Et il se pourrait, que les huit titres soient bien plus riches et texturés qu’il n’y paraît de prime abord. Le postulat étant qu’il s’agit bien de cinq musiciens, et non de Thom Yorke en solo avec l’ingénieur du son Nigel Godrich (comme ça été le cas en 2006 avec The Eraser). C’est toujours fascinant d’essayer de déceler qui fait quoi, la récompense du jeu étant d’apprécier la musique à un tout autre degré ; Greenwood est évidemment bien plus à ses pédales d’effets qu’à la guitare, et il peut arriver que Ed O’Brien ne semble faire que frapper dans ses mains tout au long d’un morceau. Les voir tous les deux triturer les sons en direct au moment des concerts est un spectacle en soi.

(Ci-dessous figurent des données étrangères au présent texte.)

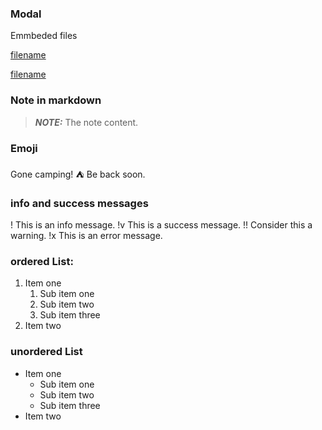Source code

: ### Modal

Emmbeded files

[filename](datasets.md ':include')

[filename](examplecode.js ':include :type=code :fragment=demo')

### Note in markdown

> **_NOTE:_**  The note content.
### Emoji
Gone camping! :tent: Be back soon.

### info and success messages

!  This is an info message.
!v  This is a success message.
!!  Consider this a warning.
!x  This is an error message.

### ordered List:

1. Item one
   1. Sub item one
   2. Sub item two
   3. Sub item three
2. Item two
### unordered List
- Item one
   - Sub item one
   - Sub item two
   - Sub item three
- Item two
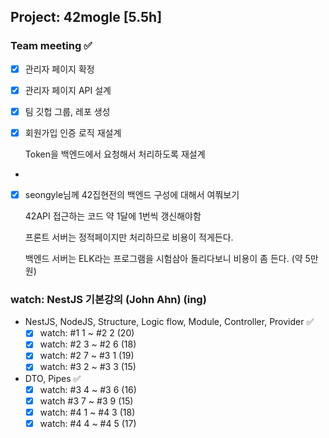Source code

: ## Project: 42mogle [5.5h]

### Team meeting ✅

- [x]  관리자 페이지 확정
- [x]  관리자 페이지 API 설계
- [x]  팀 깃헙 그룹, 레포 생성
- [x]  회원가입 인증 로직 재설계
    
    Token을 백엔드에서 요청해서 처리하도록 재설계
    

+

- [x]  seongyle님께 42집현전의 백엔드 구성에 대해서 여쭤보기
    
    42API 접근하는 코드 약 1달에 1번씩 갱신해야함
    
    프론트 서버는 정적페이지만 처리하므로 비용이 적게든다.
    
    백엔드 서버는 ELK라는 프로그램을 시험삼아 돌리다보니 비용이 좀 든다. (약 5만원)
    

### watch: NestJS 기본강의 (John Ahn) (ing)

- NestJS, NodeJS, Structure, Logic flow, Module, Controller, Provider ✅
    - [x]  watch: #1 1 ~ #2 2 (20)
    - [x]  watch: #2 3 ~ #2 6 (18)
    - [x]  watch: #2 7 ~ #3 1 (19)
    - [x]  watch: #3 2 ~ #3 3 (15)
- DTO, Pipes ✅
    - [x]  watch: #3 4 ~ #3 6 (16)
    - [x]  watch #3 7 ~ #3 9 (15)
    - [x]  watch: #4 1 ~ #4 3 (18)
    - [x]  watch: #4 4 ~ #4 5 (17)

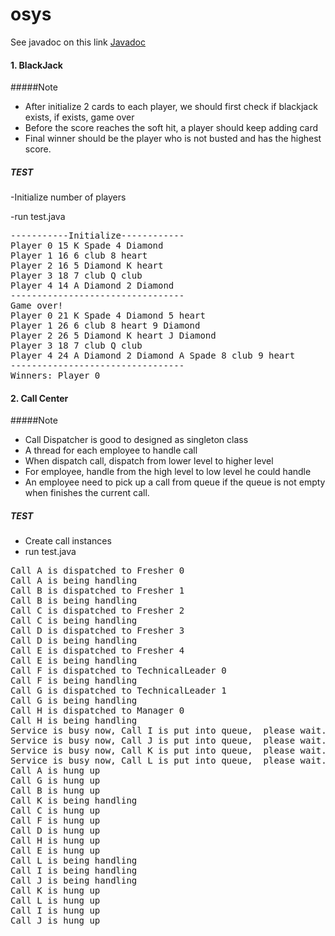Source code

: # osys

See javadoc on this link [Javadoc](http://wishyouhappy.github.io/osys/doc/index.html)

#### 1. BlackJack

#####Note
- After initialize 2 cards to each player, we should first check if blackjack exists, if exists, game over
- Before the score reaches the soft hit, a player should keep adding card
- Final winner should be the player who is not busted and has the highest score.

##### TEST
-Initialize number of players 

-run test.java

<pre>
-----------Initialize------------
Player 0 15 K Spade 4 Diamond 
Player 1 16 6 club 8 heart 
Player 2 16 5 Diamond K heart 
Player 3 18 7 club Q club 
Player 4 14 A Diamond 2 Diamond 
---------------------------------
Game over!
Player 0 21 K Spade 4 Diamond 5 heart 
Player 1 26 6 club 8 heart 9 Diamond 
Player 2 26 5 Diamond K heart J Diamond 
Player 3 18 7 club Q club 
Player 4 24 A Diamond 2 Diamond A Spade 8 club 9 heart 
---------------------------------
Winners: Player 0 
</pre>

#### 2. Call Center

#####Note
- Call Dispatcher is good to designed as singleton class
- A thread for each employee to handle call
- When dispatch call, dispatch from lower level to higher level
- For employee, handle from the high level to low level he could handle
- An employee need to pick up a call from queue if the queue is not empty when finishes the current call.

##### TEST
- Create call instances
- run test.java

<pre>
Call A is dispatched to Fresher 0
Call A is being handling
Call B is dispatched to Fresher 1
Call B is being handling
Call C is dispatched to Fresher 2
Call C is being handling
Call D is dispatched to Fresher 3
Call D is being handling
Call E is dispatched to Fresher 4
Call E is being handling
Call F is dispatched to TechnicalLeader 0
Call F is being handling
Call G is dispatched to TechnicalLeader 1
Call G is being handling
Call H is dispatched to Manager 0
Call H is being handling
Service is busy now, Call I is put into queue,  please wait.. Thanks
Service is busy now, Call J is put into queue,  please wait.. Thanks
Service is busy now, Call K is put into queue,  please wait.. Thanks
Service is busy now, Call L is put into queue,  please wait.. Thanks
Call A is hung up
Call G is hung up
Call B is hung up
Call K is being handling
Call C is hung up
Call F is hung up
Call D is hung up
Call H is hung up
Call E is hung up
Call L is being handling
Call I is being handling
Call J is being handling
Call K is hung up
Call L is hung up
Call I is hung up
Call J is hung up
</pre>


	




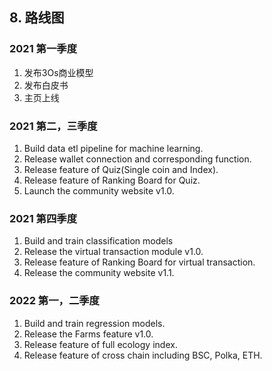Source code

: ## 8. 路线图

### 2021 第一季度
1. 发布3Os商业模型
2. 发布白皮书
3. 主页上线


### 2021 第二，三季度
1. Build data etl pipeline for machine learning.
2. Release wallet connection and corresponding function.
3. Release feature of Quiz(Single coin and Index).
4. Release feature of Ranking Board for Quiz.
5. Launch the community website v1.0.

### 2021 第四季度
1. Build and train classification models
2. Release the virtual transaction module v1.0.
3. Release feature of Ranking Board for virtual transaction.
4. Release the community website v1.1.  

### 2022 第一，二季度
1. Build and train regression models.
2. Release the Farms feature v1.0.
3. Release feature of full ecology index.
4. Release feature of cross chain including BSC, Polka, ETH.
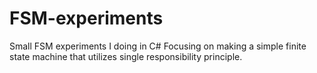 # FSM-experiments
Small FSM experiments I doing in C#
Focusing on making a simple finite state machine that utilizes single responsibility principle.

Les guitares, quand elles s’illustrent finalement – on est bien loin, en outre, d’un My Iron Lung – sont d’une beauté stupéfiante. Tout est mesuré, et bien évidemment séquencé avec soin ; la seconde partie est plus charnelle, nous offrant une balade bouleversante qui fait une sorte de lien avec Amnesiac (Codex), une incantation sublime qui enjoint à ne pas heurter, ne pas hanter (Give up the Ghost), et Separator, bijou d’onirisme et de malice (c’est le moment pour les guitares stupéfiantes d’œuvrer) qui se termine par « If you think this is over, then you’re wrong », « si tu penses que c’est fini, tu te trompes ». Une façon pour le moins interactive de nous dire que The Present Tense et tous les autres morceaux qui ne figurent pas ici mais que le groupe a travaillés paraîtront très bientôt.